The problem of course was that the desired outcome for Alison and especially the remaining partners could not be resolved easily. At the time, the practice was in 'survival mode' contacting Paul’s clients to assure them that they will be looked after by the practice, even though many previously would only deal with Paul. The matters that Paul had been handling had to be reallocated, staff needed to be reassured and potentially reorganised. During this time Alison was grieving and devastated and was effectively the major owner of the practice with an unacceptable degree of control.
With no prior agreement on the value of Paul’s shares, arguments as to the valuation had the potential to arise. Verbal undertakings by Paul to his fellow partners that; “I will look after you when I sell down;” are undocumented and worthless. Additional costs could be incurred to determine an amicable result. For example, arbitration may be needed and there was a question of what would be the value of the business be now that Paul, who was the senior partner and a key person, is no longer around? The remaining Partners would have to borrow funds to buy Alison’s equity, find a buyer or leave Alison as a shareholder.
Alison’s need for a substantial payout is not what the partners wanted to hear as they addressed the management of the business at this critical time.
Further, the bank had raised gentle concerns about the impact on the business. It had indicated it wanted additional security from all remaining shareholders (including Alison) or it would consider calling in the debt. Death or disability of a guarantor to a business loan/overdraft is often listed in the loan guarantee clauses on security as a “default event” that permits the lending institution to request new or additional security. Paul’s partners were already heavily geared and may have struggled to meet the bank’s requirements. The bank was also looking at Alison’s proceeds from Paul’s self-owned life insurance to secure the business debt, rather than Alison extinguishing the home loan and providing a nest egg for her and the children. Alison was not only facing the tragedy of losing Paul but at the same time suffering further financial hardship with the real possibility of having to sell the family home to survive financially. The bank also had security over the home.
This may sound like a real nightmare for all concerned – sadly it is also real. The situation above could have been avoided.
Estimated Insurance costs had the partners proceeded with Business Succession insurance:
- Equity Cover in total $8,460 for all three partners per year,
- Loan/Debt cover in total $2,880 for all three partners,
- Keyperson cover loss of revenue on Paul’s life for $900K cost is $4,495 per year.
Succession Agreements are designed to allow the outgoing Partner to sell and the continuing Partners to buy the outgoing Partner’s equity in the business. Most importantly it allows for the orderly management of the transition when the outgoing Partner leaves the practice. It also avoids the financial stress if that plan is accelerated because of an unexpected death, disablement or critical illness. The above situation would have been very different with a proper plan in place. Alison would have received the agreed value of Paul’s equity via life insurance. No dispute over the value would arise. The other insurances would have been kept for the family. The bank would have little concern as the “Keyperson” policy on Paul would have reduced the debt. The remaining partners incur little financial pain and own the share of the practice as Paul intended.

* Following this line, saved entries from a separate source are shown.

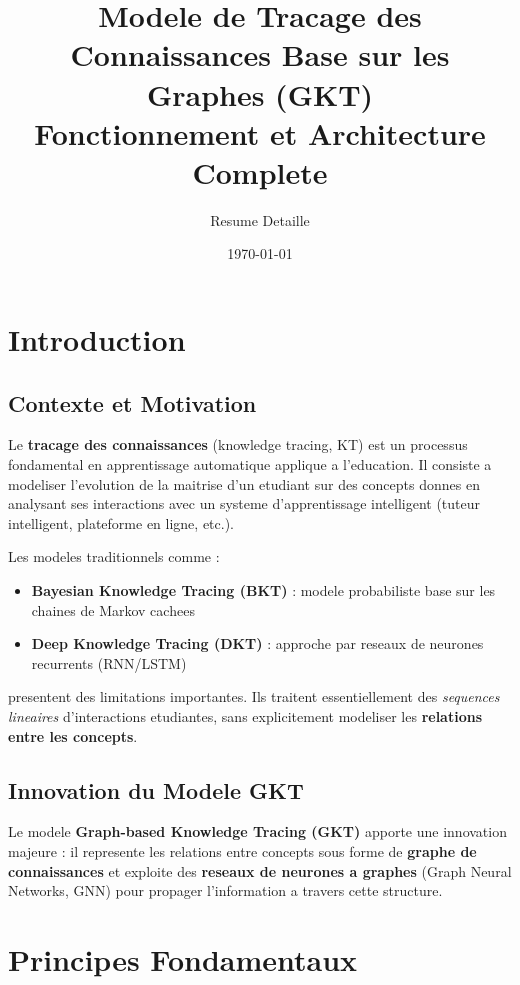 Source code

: \documentclass[11pt, a4paper]{article}
\title{\textbf{Modele de Tracage des Connaissances Base sur les Graphes (GKT)} \\ \large Fonctionnement et Architecture Complete}
\author{Resume Detaille}
\date{\today}
\begin{document}
\maketitle

\tableofcontents
\newpage

\section{Introduction}

\subsection{Contexte et Motivation}

Le \textbf{tracage des connaissances} (knowledge tracing, KT) est un processus fondamental en apprentissage automatique applique a l'education. Il consiste a modeliser l'evolution de la maitrise d'un etudiant sur des concepts donnes en analysant ses interactions avec un systeme d'apprentissage intelligent (tuteur intelligent, plateforme en ligne, etc.).

Les modeles traditionnels comme :
\begin{itemize}
    \item \textbf{Bayesian Knowledge Tracing (BKT)} : modele probabiliste base sur les chaines de Markov cachees
    \item \textbf{Deep Knowledge Tracing (DKT)} : approche par reseaux de neurones recurrents (RNN/LSTM)
\end{itemize}

presentent des limitations importantes. Ils traitent essentiellement des \emph{sequences lineaires} d'interactions etudiantes, sans explicitement modeliser les \textbf{relations entre les concepts}.

\subsection{Innovation du Modele GKT}

Le modele \textbf{Graph-based Knowledge Tracing (GKT)} apporte une innovation majeure : il represente les relations entre concepts sous forme de \textbf{graphe de connaissances} et exploite des \textbf{reseaux de neurones a graphes} (Graph Neural Networks, GNN) pour propager l'information a travers cette structure.

\section{Principes Fondamentaux}
\end{document}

The question to ask business owners is to consider your own business arrangements. Are you one of the few who have formally addressed succession planning? Many people avoid the topic. It is considered a negative, complicated and expensive discussion that is difficult to get started. It needs to be dealt with in a structured and sensitive manner by an independent and experienced professional or risks falling flat.

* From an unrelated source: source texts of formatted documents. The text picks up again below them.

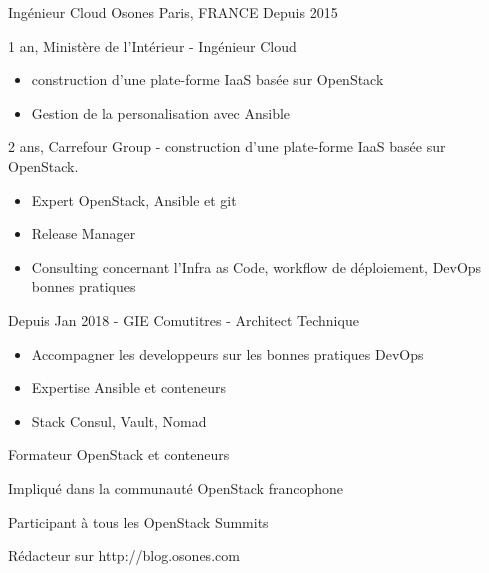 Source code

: 

\begin{cventries}

  \cventry
    {Ingénieur Cloud} %
    {Osones} %
    {Paris, FRANCE} %
    {Depuis 2015} %
    {
      \begin{cvitems} %
        \item {1 an, Ministère de l'Intérieur - Ingénieur Cloud}
          \begin{itemize}
            \item {construction d'une plate-forme IaaS basée sur OpenStack}
            \item {Gestion de la personalisation avec Ansible}
          \end{itemize}
        \item {2 ans, Carrefour Group - construction d'une plate-forme IaaS basée sur OpenStack.}
            \begin{itemize}
              \item {Expert OpenStack, Ansible et git}
              \item {Release Manager}
              \item {Consulting concernant l'Infra as Code, workflow de déploiement, DevOps bonnes pratiques}
            \end{itemize}
        \item {Depuis Jan 2018 - GIE Comutitres - Architect Technique}
            \begin{itemize}
              \item {Accompagner les developpeurs sur les bonnes pratiques DevOps}
              \item {Expertise Ansible et conteneurs}
              \item {Stack Consul, Vault, Nomad}
            \end{itemize}
        \item {Formateur OpenStack et conteneurs}
        \item {Impliqué dans la communauté OpenStack francophone}
        \item {Participant à tous les OpenStack Summits}
        \item {Rédacteur sur http://blog.osones.com}
      \end{cvitems}
    }


\end{cventries}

The role of the accountant/banker/adviser is to ensure that the business is valued, the method of value documented and to look at related tax issues. The Solicitor will prepare agreements for all parties to join in that will give certainty that there will be a smooth exchange of equity and control. The Risk Adviser is usually the “facilitator” of the process, providing advice as to what funding mechanisms can be put in place to meet unplanned events, cost comparisons and the type of business insurance contract to evaluate.
Expertise is also required in placing insurance and insuring underwriting is managed for competitive costs. It is not simply about an insurance policy. The combination of insurance funding or vendor funding payouts is really a cost/benefit analysis that is decided by the parties.